119. Nor must the critique of a misguided anthropocentrism underestimate the importance of interpersonal relations. If the present ecological crisis is one small sign of the ethical, cultural and spiritual crisis of modernity, we cannot presume to heal our relationship with nature and the environment without healing all fundamental human relationships. Christian thought sees human beings as possessing a particular dignity above other creatures; it thus inculcates esteem for each person and respect for others. Our openness to others, each of whom is a “thou” capable of knowing, loving and entering into dialogue, remains the source of our nobility as human persons. A correct relationship with the created world demands that we not weaken this social dimension of openness to others, much less the transcendent dimension of our openness to the “Thou” of God. Our relationship with the environment can never be isolated from our relationship with others and with God. Otherwise, it would be nothing more than romantic individualism dressed up in ecological garb, locking us into a stifling immanence. (Laudato Si)
This paragraph is the most important one for me in the whole of the Holy Father's new encyclical dealing with ecology.
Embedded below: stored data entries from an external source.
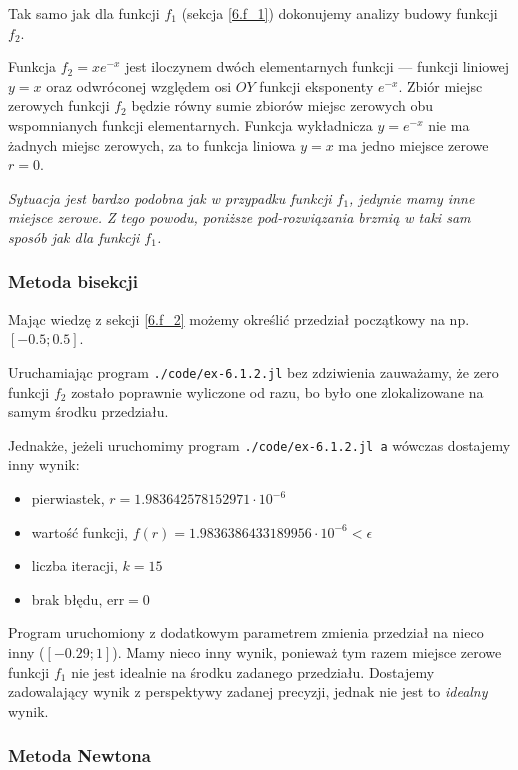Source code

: \documentclass[10pt]{article}
\begin{document}
Tak samo jak dla funkcji $f_1$ (sekcja \ref{6.f_1}) dokonujemy analizy budowy funkcji $f_2$.

\noindent Funkcja $f_2 = xe^{-x}$ jest iloczynem dwóch elementarnych funkcji — funkcji liniowej $y = x$ oraz odwróconej względem osi $OY$ funkcji eksponenty $e^{-x}$. Zbiór miejsc zerowych funkcji $f_2$ będzie równy sumie zbiorów miejsc zerowych obu wspomnianych funkcji elementarnych. Funkcja wykładnicza $y = e^{-x}$ nie ma żadnych miejsc zerowych, za to funkcja liniowa $y = x$ ma jedno miejsce zerowe $r = 0$.

\textit{Sytuacja jest bardzo podobna jak w przypadku funkcji $f_1$, jedynie mamy inne miejsce zerowe. Z tego powodu, poniższe pod-rozwiązania brzmią w taki sam sposób jak dla funkcji $f_1$.}

\subsubsection{Metoda bisekcji}

Mając wiedzę z sekcji \ref{6.f_2} możemy określić przedział początkowy na np. $[-0.5; 0.5]$.

Uruchamiając program \texttt{./code/ex-6.1.2.jl} bez zdziwienia zauważamy, że zero funkcji $f_2$ zostało poprawnie wyliczone od razu, bo było one zlokalizowane na samym środku przedziału.

\noindent Jednakże, jeżeli uruchomimy program \texttt{./code/ex-6.1.2.jl a} wówczas dostajemy inny wynik:
\begin{itemize}
    \item pierwiastek, $r = 1.983642578152971 \cdot 10^{-6}$
    \item wartość funkcji, $f(r) = 1.9836386433189956 \cdot 10^{-6} < \epsilon$
    \item liczba iteracji, $k = 15$
    \item brak błędu, $\mathrm{err} = 0$
\end{itemize}

Program uruchomiony z dodatkowym parametrem zmienia przedział na nieco inny ($[-0.29; 1]$). Mamy nieco inny wynik, ponieważ tym razem miejsce zerowe funkcji $f_1$ nie jest idealnie na środku zadanego przedziału. Dostajemy zadowalający wynik z perspektywy zadanej precyzji, jednak nie jest to \textit{idealny} wynik.

\subsubsection{Metoda Newtona}
\end{document}

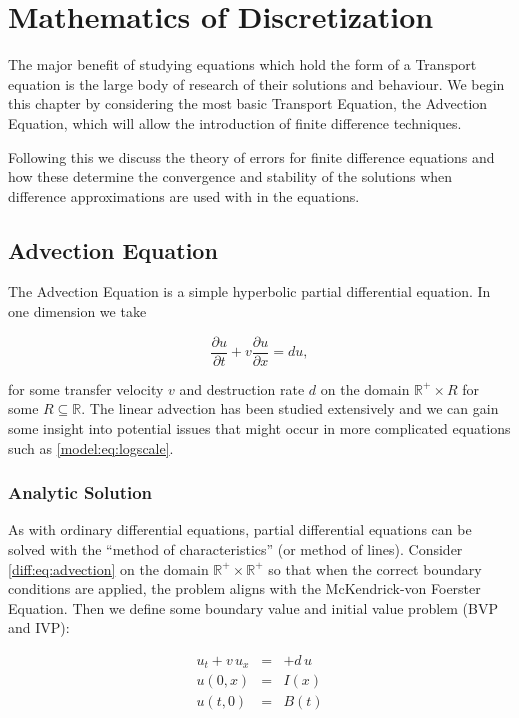 \documentclass[../main.tex]{subfiles}
\begin{document}
  \chapter{Mathematics of Discretization}\label{chapter:fdes}
  The major benefit of studying equations which hold the form of a Transport equation is the large body of research of their solutions and behaviour. We begin this chapter by considering the most basic Transport Equation, the Advection Equation, which will allow the introduction of finite difference techniques.

  Following this we discuss the theory of errors for finite difference equations and how these determine the convergence and stability of the solutions when difference approximations are used with in the equations.

  \section{Advection Equation}
  The Advection Equation is a simple hyperbolic partial differential equation. In one dimension we take

  \begin{equation} \label{diff:eq:advection}
    \frac{\partial u}{\partial t} + v \frac{\partial u}{\partial x} = d u,
  \end{equation}

  for some transfer velocity $v$ and destruction rate $d$ on the domain $\mathbb{R}^+ \times R$ for some $R \subseteq \mathbb{R}$. The linear advection has been studied extensively and we can gain some insight into potential issues that might occur in more complicated equations such as \autoref{model:eq:logscale}.

  \subsection{Analytic Solution}
  As with ordinary differential equations, partial differential equations can be solved with the ``method of characteristics'' (or method of lines). Consider \autoref{diff:eq:advection} on the domain $\mathbb{R}^+ \times \mathbb{R}^+$ so that when the correct boundary conditions are applied, the problem aligns with the McKendrick-von Foerster Equation. Then we define some boundary value and initial value problem (BVP and IVP):

  \begin{eqnarray} \label{diff:eq:advectionbvp}
    u_t + v \, u_x  &=& + d \, u \nonumber \\
    u(0, x) &=& I(x) \nonumber \\
    u(t, 0) &=& B(t)
  \end{eqnarray}
\end{document}
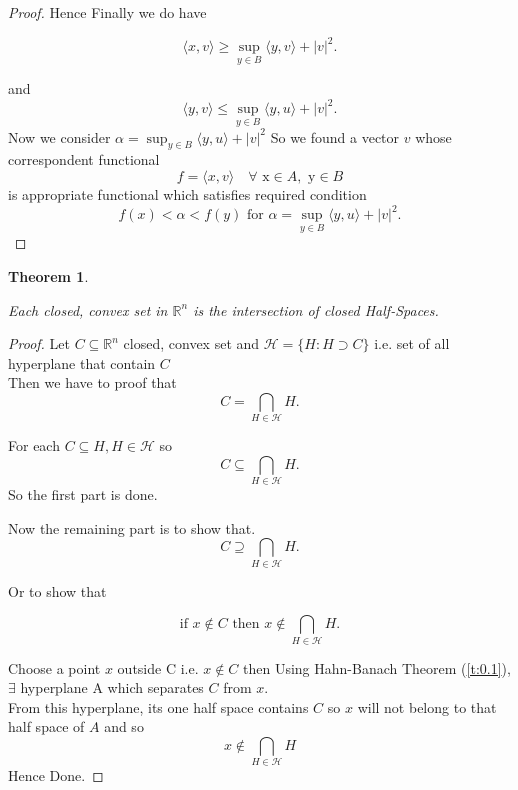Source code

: \documentclass[oneside]{book}
\newtheorem{theorem}{Theorem}[section]
\begin{document}
\begin{proof}
		Hence Finally we do have 
		
		\begin{equation}
		\label{eq4.2}
		\langle x, v \rangle \geqslant\sup_{y\in B}\langle y, v\rangle+|v|^{2}.
		\end{equation}
		
		
		and 
		\begin{equation}
		\langle y, v\rangle  \leqslant \sup _{y \in B}\langle y, u\rangle + |v|^{2}.
		\end{equation}
		Now we consider  $\alpha =  \sup _{y \in B}\langle y, u\rangle + |v|^{2}$ 
		So we found a vector $v$ whose \\
		correspondent functional 
		\\ $$f = \langle x, v\rangle \quad  
		\forall \text{ x} \in A, \text{ y} \in B $$ is 
		appropriate functional which satisfies required condition 
		$$f(x)< \alpha < f(y)
		\text{ for } 
		\alpha =  \sup _{y \in B}\langle y, u\rangle + |v|^{2}.$$
	\end{proof}
	
	
	
	
	
	
	\begin{theorem}
		\label{t:0.2}
		
		Each closed, convex set in  $\mathbb{R}^{n}$ is the intersection of closed Half-Spaces.
		
	\end{theorem}
	
	
	
	
	
	\begin{proof}
		
		
		
		
		
		Let 
		$ C\subseteq \mathbb{R}^{n}$ closed, convex set and $\mathcal{H}=\{H: H\supset C\}$ i.e. set of all hyperplane that contain $C$ \\
		Then we have to proof that
		$$ C = \bigcap_{H \in \mathcal{H}} H. $$
		
		
		For each $ C \subseteq  H, H \in \mathcal{H}$ so 
		$$ C \subseteq \bigcap_{ H \in \mathcal{H}} H. $$
		So the first part is done.
		\hfill \break
		
		Now the remaining part is to show that.
		$$ C \supseteq \bigcap_{ H \in \mathcal{H}} H. $$
		
		
		Or to show that 
		
		$$\text{if }  x \notin C \text { then } x \notin \bigcap_{H \in \mathcal{H}} H. $$
		
		
		
		Choose a point $x$ outside C  i.e. $x \notin C$
		then Using Hahn-Banach Theorem (\ref{t:0.1}), $\exists$ hyperplane A which separates $C$ from $x$.\\
		From this hyperplane, its one half space contains $C$ so $x$ will not belong to that half space of $A$ and so 
		$$ x \notin \bigcap_{H \in \mathcal{H}} H $$
		Hence Done.
		
	\end{proof}
	
\end{document}
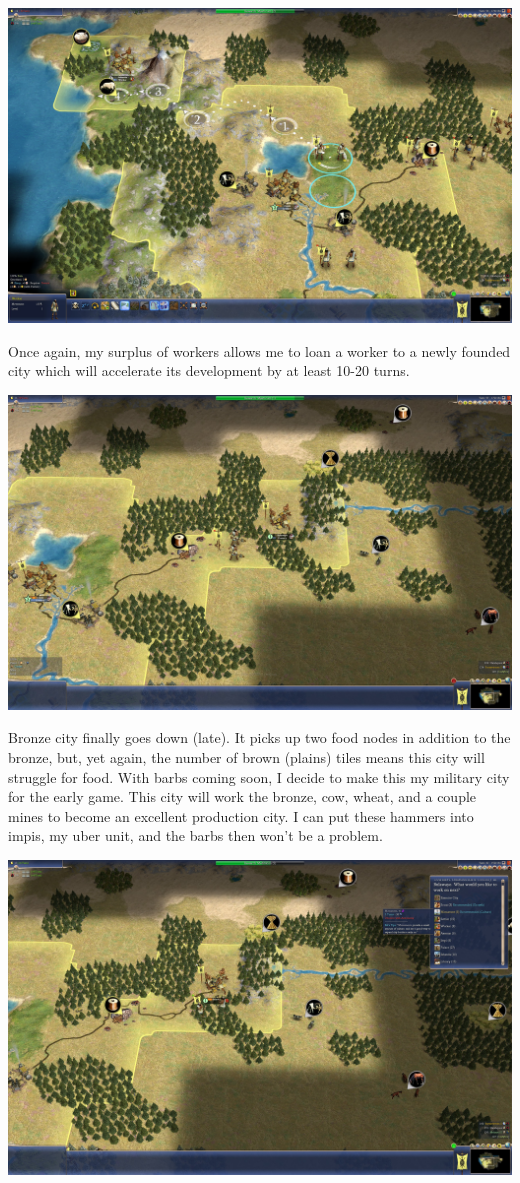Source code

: \documentclass[10pt]{article}
\begin{document}
\includegraphics[width=1.0\textwidth]{26}

Once again, my surplus of workers allows me to loan a worker to a newly founded city which will accelerate
its development by at least 10-20 turns.

\includegraphics[width=1.0\textwidth]{27}

Bronze city finally goes down (late). It picks up two food nodes in addition to the bronze, but, yet again,
the number of brown (plains) tiles means this city will struggle for food. With barbs coming soon, I decide
to make this my military city for the early game. This city will work the bronze, cow, wheat, and a couple
mines to become an excellent production city. I can put these hammers into impis, my uber unit, and the barbs
then won't be a problem.

\includegraphics[width=1.0\textwidth]{30}
\end{document}
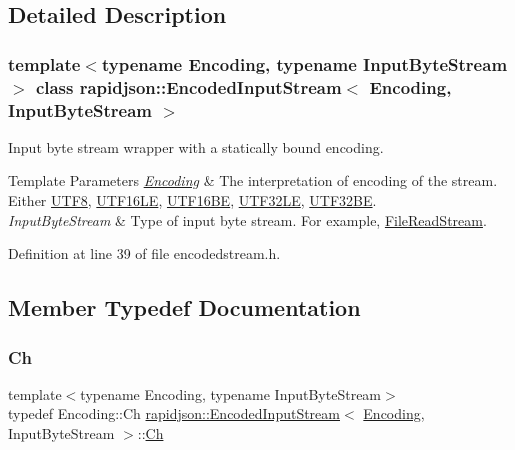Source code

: \subsection{Detailed Description}
\subsubsection*{template$<$typename Encoding, typename Input\+Byte\+Stream$>$\newline
class rapidjson\+::\+Encoded\+Input\+Stream$<$ Encoding, Input\+Byte\+Stream $>$}

Input byte stream wrapper with a statically bound encoding. 


\begin{DoxyTemplParams}{Template Parameters}
{\em \mbox{\hyperlink{classrapidjson_1_1_encoding}{Encoding}}} & The interpretation of encoding of the stream. Either \mbox{\hyperlink{structrapidjson_1_1_u_t_f8}{U\+T\+F8}}, \mbox{\hyperlink{structrapidjson_1_1_u_t_f16_l_e}{U\+T\+F16\+LE}}, \mbox{\hyperlink{structrapidjson_1_1_u_t_f16_b_e}{U\+T\+F16\+BE}}, \mbox{\hyperlink{structrapidjson_1_1_u_t_f32_l_e}{U\+T\+F32\+LE}}, \mbox{\hyperlink{structrapidjson_1_1_u_t_f32_b_e}{U\+T\+F32\+BE}}. \\
\hline
{\em Input\+Byte\+Stream} & Type of input byte stream. For example, \mbox{\hyperlink{classrapidjson_1_1_file_read_stream}{File\+Read\+Stream}}. \\
\hline
\end{DoxyTemplParams}


Definition at line 39 of file encodedstream.\+h.



\subsection{Member Typedef Documentation}
\mbox{\label{classrapidjson_1_1_encoded_input_stream_ac1cf99de822b615beaa5e33ac989a20a}} 
\subsubsection{\texorpdfstring{Ch}{Ch}}
{\footnotesize\ttfamily template$<$typename Encoding, typename Input\+Byte\+Stream$>$ \\
typedef Encoding\+::\+Ch \mbox{\hyperlink{classrapidjson_1_1_encoded_input_stream}{rapidjson\+::\+Encoded\+Input\+Stream}}$<$ \mbox{\hyperlink{classrapidjson_1_1_encoding}{Encoding}}, Input\+Byte\+Stream $>$\+::\mbox{\hyperlink{classrapidjson_1_1_encoded_input_stream_ac1cf99de822b615beaa5e33ac989a20a}{Ch}}}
Even Pope Francis realizes how voluminous and wide-ranging this document is, but I doubt if he would begrudge me my pick of N. 119.
From a practical point of view, what he writes about sober living is intuitive and speaks to me of my childhood and how well we as a large family were able to live on so little never as children sensing that we lacked for anything, But I will stay with this paragraph and say, if you can ground yourself so, all else then falls into place.